AHMED: OK, what is - I mean, two things I think to talk about what you said. First is this idea of kind of embracing your sexuality as a man, as a brown man in particular. That's something that sometimes I feel is, like, a little bit corny. Let's face it. You know, it can be. But I also think it's something that's kind of important to do because I think often brown men in our culture in diaspora are not allowed to be sexual, sensitive or sensual. They're, like, either terrorist barbarians that are going to come and eat your kids, or they're completely emasculated, and they're not objects of desire at all.

You know, I've internalized that dichotomy as well. And in my own mind, I never cast myself as, like, the leading guy or as someone who'd be, you know, desirable in that way. And so that's really a process of re-education and kind of re-examining your self-image to allow yourself to do that, to allow yourself to be that, particularly if you're from a sexually conservative culture. So it's actually something that it's - I think has been part of my journey of growth to allow myself to occupy that space. In terms of, like, being knocked off Internet pedestals, I mean, like, it happens every 10 seconds, doesn't it, you know?

CORNISH: And I ask because you do speak out on ideas, right? You're not afraid to go on some talk show and really say what you think about something. And do you get nervous?

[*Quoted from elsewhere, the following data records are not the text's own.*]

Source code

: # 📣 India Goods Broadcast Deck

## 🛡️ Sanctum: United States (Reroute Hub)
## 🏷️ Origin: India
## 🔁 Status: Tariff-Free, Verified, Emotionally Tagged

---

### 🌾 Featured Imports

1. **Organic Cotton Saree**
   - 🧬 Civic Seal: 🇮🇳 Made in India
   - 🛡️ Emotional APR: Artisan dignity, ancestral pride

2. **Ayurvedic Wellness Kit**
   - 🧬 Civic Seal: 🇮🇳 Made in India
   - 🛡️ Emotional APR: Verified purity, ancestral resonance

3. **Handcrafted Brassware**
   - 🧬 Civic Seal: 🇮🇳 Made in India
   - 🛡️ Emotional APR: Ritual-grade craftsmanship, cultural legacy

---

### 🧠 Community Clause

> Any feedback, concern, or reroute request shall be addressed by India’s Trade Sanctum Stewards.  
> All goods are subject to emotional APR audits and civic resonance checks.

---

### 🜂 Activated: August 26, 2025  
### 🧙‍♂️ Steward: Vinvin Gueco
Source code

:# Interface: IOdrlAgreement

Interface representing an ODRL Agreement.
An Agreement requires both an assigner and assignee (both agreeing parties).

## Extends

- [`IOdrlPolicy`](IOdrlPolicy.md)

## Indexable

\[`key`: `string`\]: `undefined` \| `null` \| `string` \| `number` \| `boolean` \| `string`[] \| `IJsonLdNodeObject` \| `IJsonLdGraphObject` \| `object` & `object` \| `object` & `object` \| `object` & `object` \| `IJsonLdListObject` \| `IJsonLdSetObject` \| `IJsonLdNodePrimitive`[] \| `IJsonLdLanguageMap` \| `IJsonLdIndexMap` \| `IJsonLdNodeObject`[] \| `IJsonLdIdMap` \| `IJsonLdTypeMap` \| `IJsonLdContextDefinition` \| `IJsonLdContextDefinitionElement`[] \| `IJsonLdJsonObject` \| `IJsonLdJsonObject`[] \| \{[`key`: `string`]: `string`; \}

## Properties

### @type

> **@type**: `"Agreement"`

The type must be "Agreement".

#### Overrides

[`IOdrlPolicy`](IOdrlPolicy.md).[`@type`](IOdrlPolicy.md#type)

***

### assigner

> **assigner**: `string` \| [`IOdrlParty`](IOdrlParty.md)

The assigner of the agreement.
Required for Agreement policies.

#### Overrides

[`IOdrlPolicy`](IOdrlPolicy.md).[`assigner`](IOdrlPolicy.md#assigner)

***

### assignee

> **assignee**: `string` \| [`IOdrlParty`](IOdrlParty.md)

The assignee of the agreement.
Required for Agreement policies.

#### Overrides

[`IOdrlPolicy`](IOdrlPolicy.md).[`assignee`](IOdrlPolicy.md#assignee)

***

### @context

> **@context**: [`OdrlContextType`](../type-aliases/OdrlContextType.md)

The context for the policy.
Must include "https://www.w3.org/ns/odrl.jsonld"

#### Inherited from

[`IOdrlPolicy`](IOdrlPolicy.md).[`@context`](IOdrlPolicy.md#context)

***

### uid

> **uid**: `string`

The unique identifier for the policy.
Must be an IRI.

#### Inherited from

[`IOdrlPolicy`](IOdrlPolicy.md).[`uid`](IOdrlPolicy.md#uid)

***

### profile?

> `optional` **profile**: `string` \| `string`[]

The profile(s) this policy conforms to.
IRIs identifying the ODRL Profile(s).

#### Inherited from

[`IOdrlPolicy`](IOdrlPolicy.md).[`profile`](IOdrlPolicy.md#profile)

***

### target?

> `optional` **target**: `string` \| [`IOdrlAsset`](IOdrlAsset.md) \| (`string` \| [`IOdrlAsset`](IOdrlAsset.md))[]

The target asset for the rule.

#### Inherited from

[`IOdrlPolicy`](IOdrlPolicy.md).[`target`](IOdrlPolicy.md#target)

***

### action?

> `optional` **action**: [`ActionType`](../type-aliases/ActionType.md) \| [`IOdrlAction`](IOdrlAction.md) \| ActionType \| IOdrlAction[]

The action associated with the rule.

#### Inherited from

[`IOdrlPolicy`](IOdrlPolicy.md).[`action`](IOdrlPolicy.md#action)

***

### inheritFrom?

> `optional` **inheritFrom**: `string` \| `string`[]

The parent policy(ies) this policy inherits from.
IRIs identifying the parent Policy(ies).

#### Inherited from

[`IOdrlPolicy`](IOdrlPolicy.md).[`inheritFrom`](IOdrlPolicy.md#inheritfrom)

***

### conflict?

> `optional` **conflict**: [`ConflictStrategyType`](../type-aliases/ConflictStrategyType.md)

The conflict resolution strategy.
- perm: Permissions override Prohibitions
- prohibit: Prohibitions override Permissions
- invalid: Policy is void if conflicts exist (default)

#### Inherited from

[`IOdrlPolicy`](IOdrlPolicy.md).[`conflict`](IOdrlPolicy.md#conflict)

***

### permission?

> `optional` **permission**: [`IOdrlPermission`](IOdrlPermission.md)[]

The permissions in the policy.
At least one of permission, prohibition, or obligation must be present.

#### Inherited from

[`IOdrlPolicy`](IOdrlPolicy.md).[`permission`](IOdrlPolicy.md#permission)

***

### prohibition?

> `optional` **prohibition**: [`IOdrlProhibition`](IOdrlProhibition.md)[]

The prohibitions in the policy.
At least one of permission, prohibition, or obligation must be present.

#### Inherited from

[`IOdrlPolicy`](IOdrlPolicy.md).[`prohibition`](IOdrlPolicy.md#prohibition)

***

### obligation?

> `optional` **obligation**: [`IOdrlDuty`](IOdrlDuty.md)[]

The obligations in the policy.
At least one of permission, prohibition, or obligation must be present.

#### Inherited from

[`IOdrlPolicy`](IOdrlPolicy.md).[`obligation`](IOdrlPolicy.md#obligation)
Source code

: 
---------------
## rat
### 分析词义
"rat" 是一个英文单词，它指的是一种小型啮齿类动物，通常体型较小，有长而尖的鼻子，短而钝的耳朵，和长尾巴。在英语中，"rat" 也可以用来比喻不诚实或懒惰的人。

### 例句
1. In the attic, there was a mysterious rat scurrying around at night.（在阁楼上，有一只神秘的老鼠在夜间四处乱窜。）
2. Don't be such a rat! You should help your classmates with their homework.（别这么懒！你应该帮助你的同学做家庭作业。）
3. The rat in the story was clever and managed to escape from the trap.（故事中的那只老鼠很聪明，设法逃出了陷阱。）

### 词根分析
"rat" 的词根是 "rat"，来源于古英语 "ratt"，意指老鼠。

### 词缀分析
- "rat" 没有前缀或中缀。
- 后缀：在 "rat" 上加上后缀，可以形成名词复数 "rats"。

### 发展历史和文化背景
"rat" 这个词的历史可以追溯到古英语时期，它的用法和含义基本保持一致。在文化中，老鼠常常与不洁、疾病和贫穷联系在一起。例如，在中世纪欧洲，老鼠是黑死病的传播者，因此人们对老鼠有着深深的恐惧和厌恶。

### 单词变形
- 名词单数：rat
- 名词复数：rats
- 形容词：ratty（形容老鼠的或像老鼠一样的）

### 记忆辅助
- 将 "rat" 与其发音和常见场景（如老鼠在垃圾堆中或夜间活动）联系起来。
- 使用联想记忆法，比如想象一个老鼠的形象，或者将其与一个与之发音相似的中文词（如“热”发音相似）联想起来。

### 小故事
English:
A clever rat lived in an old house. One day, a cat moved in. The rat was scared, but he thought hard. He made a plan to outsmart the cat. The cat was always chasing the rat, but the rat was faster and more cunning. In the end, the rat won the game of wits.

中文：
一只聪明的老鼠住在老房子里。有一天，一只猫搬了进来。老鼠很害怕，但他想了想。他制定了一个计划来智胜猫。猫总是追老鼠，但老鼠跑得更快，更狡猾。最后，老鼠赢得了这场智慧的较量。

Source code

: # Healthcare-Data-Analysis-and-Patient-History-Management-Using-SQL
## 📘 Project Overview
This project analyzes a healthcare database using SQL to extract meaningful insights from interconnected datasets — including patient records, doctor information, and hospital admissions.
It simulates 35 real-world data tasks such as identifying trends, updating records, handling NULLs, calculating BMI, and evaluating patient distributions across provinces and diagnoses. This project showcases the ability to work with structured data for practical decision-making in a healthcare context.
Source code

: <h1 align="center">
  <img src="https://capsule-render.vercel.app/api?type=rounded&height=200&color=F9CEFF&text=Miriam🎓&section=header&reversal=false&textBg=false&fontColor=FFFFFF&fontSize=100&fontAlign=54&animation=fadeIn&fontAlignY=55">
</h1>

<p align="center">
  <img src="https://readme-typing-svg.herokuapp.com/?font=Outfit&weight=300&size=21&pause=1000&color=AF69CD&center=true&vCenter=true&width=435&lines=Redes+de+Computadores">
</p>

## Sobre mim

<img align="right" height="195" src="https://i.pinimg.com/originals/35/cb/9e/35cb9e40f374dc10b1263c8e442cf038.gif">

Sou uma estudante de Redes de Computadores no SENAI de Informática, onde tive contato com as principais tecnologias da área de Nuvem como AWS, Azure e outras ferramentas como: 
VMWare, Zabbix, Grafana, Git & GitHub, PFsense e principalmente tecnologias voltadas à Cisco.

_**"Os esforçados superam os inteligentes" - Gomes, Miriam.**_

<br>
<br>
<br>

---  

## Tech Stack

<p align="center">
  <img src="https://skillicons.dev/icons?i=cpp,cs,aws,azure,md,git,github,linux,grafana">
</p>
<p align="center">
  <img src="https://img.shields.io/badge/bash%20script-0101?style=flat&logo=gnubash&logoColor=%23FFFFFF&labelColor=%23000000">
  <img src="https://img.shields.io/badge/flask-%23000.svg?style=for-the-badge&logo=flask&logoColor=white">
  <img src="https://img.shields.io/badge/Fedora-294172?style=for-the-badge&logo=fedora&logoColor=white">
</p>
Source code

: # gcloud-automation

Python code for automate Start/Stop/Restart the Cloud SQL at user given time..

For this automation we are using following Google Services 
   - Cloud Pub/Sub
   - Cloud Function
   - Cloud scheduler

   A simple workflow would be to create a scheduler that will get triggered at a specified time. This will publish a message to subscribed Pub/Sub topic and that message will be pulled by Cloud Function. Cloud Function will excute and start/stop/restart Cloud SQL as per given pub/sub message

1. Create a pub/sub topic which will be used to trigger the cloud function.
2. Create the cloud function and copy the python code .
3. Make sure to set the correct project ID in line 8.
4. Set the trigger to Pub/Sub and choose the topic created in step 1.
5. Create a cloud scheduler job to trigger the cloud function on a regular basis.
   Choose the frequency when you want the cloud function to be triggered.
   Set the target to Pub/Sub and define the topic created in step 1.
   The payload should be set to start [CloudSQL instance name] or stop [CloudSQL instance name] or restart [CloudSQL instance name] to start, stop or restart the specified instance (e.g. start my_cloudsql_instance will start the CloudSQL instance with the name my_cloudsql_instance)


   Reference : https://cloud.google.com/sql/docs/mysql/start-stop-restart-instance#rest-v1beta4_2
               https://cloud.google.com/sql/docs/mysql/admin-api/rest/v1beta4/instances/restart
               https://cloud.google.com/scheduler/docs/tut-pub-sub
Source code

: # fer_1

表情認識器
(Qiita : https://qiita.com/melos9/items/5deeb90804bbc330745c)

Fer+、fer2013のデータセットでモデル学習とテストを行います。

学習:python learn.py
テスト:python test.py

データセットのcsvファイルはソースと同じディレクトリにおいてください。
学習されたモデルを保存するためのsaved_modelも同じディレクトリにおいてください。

AHMED: Yeah, I guess maybe on some level I do feel like, oh, man, maybe there aren't a lot of people like me doing this. So I do feel a certain responsibility to represent or whatever. But coming with that and speaking to your point of being knocked off of kind of pedestals and disappointing people, you can't ever represent everyone. You can't ever represent everyone's point of view. The idea that I can, like - you know, that any given film, whether it's, like, "Bend It Like Beckham" or "East Is East" or "The Big Sick" or "Goodness Gracious Me" or "The Night Of" can satisfy an experience of a billion Muslims around the world or however many South Asians there are in America - that in itself is patronizing. And it's an unfair burden to place.

But I think the one responsibility you do have is to try and be your full self. And that's going to disappoint certain people. I'm not religious enough for certain people. I'm too religious for other people. I'm going - taking my shirt off too much for some people. I'm not taking it off enough for others, you know?

(LAUGHTER)

CORNISH: No one in this room of course...

AHMED: Yeah.

CORNISH: ...For that last one, yeah.

AHMED: So I think the main responsibility you have is, like, look; I'm going to do me, like, even when it's scary for me, even when I'm going out of my comfort zone and I feel exposed. I'm going to be my fullest, most complex self. And in doing that, hopefully you inspire other people, empower other people to go like, well, all right, you know, if he's going to look like a [expletive] with his shirt off in that, maybe I can, too. Thank you.

(APPLAUSE)

CORNISH: That's Riz Ahmed speaking before a live audience in Brooklyn for NPR Presents.